Why is it just dreaming, Kat? If the demand and interest is out there, someone will make the product, no? 

I am thinking about the toy industry for example. There has been a tremendous change in availability of toys related to disability in the past few years. There is a very hot line of toys out right now called "Rescue Heroes" for the 3 to 8 year old crowd. The figures are are big, muscular, and athletic who are fire fighters, police officers, construction workers, etc. One of them is "Aidan Assist" (read "aid & assist" - they all have clever names - my favourites are the life guard, "Sandy Beach" and the police chopper pilot, "Hal E. Copter" <grin>). Anyway, "Aidan" is an EMT in a power wheelchair with gadgets to help extract folks from car wrecks. Very cool. I love this series - not a bad guy or an evil villain in the lot.  :-)

There is also a friend of Barbie's who is paraplegic. The school bus toys for toddlers are now all accessible buses with a wheelchair. Children's videos like Sesame Street regularly have children on with special needs (chairs, canes, Down's Syndrome, the deaf signing, etc.) but the disability is NOT the focus. There are lots more examples.

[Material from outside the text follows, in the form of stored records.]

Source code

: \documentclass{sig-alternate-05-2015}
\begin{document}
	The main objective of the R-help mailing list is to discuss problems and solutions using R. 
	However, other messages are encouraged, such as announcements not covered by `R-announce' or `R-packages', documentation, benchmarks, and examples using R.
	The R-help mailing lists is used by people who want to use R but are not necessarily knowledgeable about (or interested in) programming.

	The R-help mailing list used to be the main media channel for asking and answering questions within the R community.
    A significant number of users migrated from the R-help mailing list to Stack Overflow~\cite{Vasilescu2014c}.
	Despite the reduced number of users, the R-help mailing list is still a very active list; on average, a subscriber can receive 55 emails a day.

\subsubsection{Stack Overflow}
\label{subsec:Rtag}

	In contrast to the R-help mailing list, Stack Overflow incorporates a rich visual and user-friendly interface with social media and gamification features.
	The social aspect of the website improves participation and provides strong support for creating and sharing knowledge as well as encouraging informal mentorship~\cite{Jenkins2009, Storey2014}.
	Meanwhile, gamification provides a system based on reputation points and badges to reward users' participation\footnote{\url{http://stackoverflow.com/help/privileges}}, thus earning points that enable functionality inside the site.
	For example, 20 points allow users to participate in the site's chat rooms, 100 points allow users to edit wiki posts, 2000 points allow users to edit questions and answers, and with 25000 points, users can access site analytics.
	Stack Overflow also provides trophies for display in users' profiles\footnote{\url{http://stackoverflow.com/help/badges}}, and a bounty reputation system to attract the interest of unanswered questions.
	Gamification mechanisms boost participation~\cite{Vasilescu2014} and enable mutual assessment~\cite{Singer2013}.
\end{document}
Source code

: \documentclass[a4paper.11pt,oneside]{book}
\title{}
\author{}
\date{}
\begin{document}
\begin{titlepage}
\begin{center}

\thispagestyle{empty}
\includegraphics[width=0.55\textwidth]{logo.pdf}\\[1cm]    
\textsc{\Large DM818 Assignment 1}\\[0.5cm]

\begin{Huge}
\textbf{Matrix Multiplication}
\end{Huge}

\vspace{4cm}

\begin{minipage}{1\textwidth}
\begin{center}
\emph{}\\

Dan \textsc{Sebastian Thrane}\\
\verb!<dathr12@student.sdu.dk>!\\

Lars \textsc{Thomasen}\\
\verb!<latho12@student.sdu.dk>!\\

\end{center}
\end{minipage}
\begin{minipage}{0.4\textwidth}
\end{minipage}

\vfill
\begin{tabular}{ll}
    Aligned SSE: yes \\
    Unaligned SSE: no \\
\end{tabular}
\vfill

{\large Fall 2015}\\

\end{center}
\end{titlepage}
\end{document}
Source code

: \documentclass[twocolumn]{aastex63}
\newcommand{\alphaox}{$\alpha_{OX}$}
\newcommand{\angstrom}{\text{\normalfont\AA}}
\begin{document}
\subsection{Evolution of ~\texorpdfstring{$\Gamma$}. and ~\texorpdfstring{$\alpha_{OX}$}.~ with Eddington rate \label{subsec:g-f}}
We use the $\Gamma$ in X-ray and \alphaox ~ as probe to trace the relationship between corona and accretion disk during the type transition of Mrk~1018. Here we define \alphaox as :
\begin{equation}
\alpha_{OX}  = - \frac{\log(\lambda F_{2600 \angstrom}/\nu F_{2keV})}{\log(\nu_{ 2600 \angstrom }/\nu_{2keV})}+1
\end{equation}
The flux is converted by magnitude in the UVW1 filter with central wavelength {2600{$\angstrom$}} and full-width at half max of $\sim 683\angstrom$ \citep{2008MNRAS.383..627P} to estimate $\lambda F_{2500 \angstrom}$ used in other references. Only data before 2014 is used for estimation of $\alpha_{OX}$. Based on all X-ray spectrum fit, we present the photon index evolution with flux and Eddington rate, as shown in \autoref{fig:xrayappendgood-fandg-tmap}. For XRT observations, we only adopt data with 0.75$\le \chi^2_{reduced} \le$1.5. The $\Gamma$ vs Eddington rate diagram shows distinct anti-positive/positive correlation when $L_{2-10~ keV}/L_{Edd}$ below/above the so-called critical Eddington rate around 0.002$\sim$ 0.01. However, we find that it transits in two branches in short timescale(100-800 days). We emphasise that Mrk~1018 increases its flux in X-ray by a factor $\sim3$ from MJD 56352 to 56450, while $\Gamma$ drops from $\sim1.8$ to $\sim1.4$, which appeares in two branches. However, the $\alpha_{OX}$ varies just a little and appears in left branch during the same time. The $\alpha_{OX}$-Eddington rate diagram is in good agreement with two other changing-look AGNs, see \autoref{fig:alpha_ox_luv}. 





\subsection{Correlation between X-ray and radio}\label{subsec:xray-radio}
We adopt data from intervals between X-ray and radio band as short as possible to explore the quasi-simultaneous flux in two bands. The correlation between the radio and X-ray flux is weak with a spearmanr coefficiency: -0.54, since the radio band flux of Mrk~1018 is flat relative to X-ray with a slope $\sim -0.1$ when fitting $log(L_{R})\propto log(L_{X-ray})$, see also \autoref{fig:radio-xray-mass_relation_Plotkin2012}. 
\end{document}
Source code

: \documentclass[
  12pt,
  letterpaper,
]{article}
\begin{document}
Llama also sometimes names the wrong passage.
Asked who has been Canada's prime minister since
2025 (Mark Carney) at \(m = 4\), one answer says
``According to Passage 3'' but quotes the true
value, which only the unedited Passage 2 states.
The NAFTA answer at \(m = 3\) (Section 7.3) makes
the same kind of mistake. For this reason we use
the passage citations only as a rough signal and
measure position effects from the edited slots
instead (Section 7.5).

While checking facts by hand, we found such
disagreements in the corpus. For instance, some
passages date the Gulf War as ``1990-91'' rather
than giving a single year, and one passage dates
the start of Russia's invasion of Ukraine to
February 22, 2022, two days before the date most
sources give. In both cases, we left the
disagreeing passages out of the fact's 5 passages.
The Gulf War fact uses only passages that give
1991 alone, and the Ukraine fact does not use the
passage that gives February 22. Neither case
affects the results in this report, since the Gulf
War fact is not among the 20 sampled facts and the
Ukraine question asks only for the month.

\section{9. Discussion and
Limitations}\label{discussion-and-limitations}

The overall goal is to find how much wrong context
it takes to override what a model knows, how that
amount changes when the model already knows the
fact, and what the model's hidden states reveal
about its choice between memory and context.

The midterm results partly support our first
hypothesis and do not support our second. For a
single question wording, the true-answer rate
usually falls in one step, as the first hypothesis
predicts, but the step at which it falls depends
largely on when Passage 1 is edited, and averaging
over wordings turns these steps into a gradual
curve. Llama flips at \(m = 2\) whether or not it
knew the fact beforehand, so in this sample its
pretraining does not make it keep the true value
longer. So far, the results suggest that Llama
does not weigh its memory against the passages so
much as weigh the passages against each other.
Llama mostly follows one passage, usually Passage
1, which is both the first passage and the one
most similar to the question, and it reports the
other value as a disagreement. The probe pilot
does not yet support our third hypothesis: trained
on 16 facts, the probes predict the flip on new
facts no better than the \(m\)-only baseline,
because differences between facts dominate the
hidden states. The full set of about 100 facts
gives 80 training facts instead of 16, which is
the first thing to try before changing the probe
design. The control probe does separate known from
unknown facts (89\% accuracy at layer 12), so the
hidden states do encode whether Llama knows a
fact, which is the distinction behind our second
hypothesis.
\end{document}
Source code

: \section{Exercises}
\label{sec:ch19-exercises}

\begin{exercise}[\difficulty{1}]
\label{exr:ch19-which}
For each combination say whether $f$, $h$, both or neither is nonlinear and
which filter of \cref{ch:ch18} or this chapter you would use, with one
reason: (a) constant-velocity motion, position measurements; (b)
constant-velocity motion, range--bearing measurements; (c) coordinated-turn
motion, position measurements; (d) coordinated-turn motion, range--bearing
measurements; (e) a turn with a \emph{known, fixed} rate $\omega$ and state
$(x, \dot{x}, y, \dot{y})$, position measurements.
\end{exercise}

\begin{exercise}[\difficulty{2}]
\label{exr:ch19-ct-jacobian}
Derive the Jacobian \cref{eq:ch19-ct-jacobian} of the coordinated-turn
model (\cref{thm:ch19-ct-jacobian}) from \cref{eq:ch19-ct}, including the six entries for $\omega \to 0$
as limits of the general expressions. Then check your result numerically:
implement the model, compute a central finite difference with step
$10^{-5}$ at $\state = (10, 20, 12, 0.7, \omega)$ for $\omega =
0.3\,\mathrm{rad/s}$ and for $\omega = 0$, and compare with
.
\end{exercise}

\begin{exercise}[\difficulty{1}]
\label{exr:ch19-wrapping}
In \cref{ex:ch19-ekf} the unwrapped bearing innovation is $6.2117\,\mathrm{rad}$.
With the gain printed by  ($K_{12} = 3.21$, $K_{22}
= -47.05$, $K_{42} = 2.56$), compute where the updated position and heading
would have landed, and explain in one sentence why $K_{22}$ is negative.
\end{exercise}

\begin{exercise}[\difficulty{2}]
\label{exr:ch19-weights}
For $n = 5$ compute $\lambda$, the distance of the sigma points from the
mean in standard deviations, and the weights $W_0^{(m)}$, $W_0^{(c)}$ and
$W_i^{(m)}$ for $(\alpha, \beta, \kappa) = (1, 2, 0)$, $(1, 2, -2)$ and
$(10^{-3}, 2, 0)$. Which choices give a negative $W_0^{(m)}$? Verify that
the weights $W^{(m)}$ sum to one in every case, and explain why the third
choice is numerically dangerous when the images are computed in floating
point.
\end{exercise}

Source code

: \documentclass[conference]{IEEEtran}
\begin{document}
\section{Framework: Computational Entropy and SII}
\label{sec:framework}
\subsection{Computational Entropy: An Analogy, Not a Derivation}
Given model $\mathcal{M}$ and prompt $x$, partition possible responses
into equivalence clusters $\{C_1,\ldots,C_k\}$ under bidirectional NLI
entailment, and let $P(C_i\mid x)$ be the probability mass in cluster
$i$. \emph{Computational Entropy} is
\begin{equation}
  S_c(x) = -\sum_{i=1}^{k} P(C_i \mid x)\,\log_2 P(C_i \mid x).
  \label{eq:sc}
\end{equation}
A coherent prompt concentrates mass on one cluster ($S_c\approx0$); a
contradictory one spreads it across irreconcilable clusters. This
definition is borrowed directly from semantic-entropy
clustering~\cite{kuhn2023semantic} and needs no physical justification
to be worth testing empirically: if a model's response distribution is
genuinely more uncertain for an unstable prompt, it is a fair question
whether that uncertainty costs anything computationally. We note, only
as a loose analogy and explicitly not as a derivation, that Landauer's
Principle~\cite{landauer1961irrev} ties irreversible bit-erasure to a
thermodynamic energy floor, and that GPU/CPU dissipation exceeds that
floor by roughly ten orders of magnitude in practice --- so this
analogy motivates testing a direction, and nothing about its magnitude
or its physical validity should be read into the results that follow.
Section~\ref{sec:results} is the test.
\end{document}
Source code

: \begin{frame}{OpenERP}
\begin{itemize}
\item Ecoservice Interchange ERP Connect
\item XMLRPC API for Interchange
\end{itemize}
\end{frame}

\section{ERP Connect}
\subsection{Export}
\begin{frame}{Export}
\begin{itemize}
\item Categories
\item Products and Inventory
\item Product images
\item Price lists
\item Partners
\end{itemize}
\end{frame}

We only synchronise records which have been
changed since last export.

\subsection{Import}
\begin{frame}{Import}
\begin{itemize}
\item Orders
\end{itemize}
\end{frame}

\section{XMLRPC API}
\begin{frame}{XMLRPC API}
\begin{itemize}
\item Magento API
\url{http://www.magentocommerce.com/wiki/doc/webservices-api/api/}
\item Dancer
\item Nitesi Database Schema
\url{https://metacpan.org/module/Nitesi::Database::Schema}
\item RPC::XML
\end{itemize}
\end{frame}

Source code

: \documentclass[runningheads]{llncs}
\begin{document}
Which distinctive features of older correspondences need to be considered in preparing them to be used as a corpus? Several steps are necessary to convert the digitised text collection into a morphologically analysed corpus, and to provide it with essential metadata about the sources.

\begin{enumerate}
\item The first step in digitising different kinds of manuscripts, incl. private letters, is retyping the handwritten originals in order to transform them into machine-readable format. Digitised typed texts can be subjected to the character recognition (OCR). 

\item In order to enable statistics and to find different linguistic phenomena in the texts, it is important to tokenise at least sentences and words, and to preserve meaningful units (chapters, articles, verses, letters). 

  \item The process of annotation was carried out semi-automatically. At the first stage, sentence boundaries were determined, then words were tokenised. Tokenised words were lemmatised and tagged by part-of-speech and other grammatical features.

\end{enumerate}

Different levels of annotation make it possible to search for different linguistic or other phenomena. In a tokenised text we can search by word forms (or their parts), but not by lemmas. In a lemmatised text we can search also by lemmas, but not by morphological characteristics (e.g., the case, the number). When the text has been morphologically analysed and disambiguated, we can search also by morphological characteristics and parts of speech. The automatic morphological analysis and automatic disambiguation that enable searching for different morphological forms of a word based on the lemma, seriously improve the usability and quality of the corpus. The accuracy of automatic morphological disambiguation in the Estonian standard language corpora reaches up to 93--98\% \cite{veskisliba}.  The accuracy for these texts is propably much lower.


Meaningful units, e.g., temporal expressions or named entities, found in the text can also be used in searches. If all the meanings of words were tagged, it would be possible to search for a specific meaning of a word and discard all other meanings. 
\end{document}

I don't think this is purely the result of heightened awareness by the toy moguls <heavy sarcasm>. There has to be a market and there are not enough special needs kids out there to create a big enough one. BUT, I think there has been a shift in how society is beginning to accept the disabled (And I do mean beginning - I realize there is a long way to go). If your able-bodied child has a child in his class in a wheelchair, then as a parent, you want him to accept that child. If your child has played with his FP school bus with the kid in a wheelchair, this is not a foreign concept to him. Many parents want to expose their kids to a variety of ethnic, racial, cultural, spiritual differences and that includes some exposure to disability issues. (And if you want to decrease discrimination and increase acceptance in society in general, this is where it has to start, IMHO.) So parents of NDA kids started demanding these kind of toys, too. 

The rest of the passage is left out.